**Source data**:
****************
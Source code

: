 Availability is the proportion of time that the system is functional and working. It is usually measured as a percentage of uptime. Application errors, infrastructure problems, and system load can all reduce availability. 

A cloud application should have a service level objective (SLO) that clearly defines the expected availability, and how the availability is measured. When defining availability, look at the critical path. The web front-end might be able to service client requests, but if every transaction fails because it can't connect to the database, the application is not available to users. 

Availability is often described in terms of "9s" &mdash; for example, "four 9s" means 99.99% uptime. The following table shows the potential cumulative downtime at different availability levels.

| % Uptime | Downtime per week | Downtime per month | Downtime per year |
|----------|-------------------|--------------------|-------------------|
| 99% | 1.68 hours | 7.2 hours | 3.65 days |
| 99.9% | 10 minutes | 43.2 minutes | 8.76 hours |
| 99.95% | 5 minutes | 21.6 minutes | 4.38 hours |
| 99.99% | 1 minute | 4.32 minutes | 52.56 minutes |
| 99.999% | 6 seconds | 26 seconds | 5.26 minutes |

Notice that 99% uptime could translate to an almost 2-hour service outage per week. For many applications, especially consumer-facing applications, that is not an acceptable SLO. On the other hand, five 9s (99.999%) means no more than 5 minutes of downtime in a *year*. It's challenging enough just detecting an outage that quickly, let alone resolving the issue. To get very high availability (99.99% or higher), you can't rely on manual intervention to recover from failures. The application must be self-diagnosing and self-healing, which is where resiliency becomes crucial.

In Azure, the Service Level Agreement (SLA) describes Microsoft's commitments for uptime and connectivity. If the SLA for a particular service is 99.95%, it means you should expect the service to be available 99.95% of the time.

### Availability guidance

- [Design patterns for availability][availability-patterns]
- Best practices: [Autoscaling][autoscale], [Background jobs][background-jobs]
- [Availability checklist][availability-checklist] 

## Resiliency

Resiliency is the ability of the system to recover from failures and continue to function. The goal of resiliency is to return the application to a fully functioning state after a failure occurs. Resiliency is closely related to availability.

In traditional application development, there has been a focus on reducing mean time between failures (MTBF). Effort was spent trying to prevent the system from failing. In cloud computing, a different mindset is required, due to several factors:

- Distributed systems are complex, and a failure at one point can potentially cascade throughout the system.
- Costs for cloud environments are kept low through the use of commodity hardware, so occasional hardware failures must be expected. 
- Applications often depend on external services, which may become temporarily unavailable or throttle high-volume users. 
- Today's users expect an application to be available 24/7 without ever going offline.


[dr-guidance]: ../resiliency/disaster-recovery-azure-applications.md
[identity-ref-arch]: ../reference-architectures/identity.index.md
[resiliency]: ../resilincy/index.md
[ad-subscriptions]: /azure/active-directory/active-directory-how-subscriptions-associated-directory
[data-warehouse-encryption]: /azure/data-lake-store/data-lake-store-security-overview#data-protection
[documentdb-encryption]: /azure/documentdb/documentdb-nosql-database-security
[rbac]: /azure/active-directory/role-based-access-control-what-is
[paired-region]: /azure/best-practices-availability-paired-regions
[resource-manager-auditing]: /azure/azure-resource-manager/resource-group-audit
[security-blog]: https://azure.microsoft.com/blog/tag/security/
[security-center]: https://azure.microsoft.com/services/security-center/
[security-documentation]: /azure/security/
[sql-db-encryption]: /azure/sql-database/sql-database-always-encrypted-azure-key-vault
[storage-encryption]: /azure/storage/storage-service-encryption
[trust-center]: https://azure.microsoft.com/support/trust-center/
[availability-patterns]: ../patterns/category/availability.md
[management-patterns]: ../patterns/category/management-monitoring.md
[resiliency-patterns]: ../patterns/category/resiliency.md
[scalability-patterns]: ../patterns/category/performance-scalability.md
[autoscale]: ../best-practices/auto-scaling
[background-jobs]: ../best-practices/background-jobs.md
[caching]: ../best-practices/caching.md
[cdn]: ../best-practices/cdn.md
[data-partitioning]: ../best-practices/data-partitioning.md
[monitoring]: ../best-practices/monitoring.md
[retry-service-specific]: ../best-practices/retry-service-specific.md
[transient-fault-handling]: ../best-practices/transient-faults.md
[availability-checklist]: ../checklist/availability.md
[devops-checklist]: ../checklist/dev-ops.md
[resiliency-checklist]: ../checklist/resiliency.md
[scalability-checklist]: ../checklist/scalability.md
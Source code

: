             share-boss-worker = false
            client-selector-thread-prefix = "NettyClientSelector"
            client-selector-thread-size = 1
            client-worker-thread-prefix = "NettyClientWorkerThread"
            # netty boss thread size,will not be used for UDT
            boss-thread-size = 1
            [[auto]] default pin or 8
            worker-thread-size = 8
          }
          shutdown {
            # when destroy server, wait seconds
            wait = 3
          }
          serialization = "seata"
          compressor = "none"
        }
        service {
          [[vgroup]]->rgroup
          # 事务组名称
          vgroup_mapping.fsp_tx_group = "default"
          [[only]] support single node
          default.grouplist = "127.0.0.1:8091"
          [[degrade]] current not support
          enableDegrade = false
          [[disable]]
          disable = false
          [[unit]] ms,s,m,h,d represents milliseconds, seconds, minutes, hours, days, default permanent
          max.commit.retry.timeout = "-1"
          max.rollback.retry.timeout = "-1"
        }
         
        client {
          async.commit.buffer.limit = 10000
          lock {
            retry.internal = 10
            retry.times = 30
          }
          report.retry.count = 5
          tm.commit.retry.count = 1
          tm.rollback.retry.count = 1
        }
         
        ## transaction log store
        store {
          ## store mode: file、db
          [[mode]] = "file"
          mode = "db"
****************
**WHAT TO WORK ON**: Every line above from the line with "[[degrade]] current not support" to the line with "tm.commit.retry.count = 1", inclusive, must be returned exactly; no other line belongs in the reply.

**TASK ANSWER**:
          [[degrade]] current not support
          enableDegrade = false
          [[disable]]
          disable = false
          [[unit]] ms,s,m,h,d represents milliseconds, seconds, minutes, hours, days, default permanent
          max.commit.retry.timeout = "-1"
          max.rollback.retry.timeout = "-1"
        }
         
        client {
          async.commit.buffer.limit = 10000
          lock {
            retry.internal = 10
            retry.times = 30
          }
          report.retry.count = 5
          tm.commit.retry.count = 1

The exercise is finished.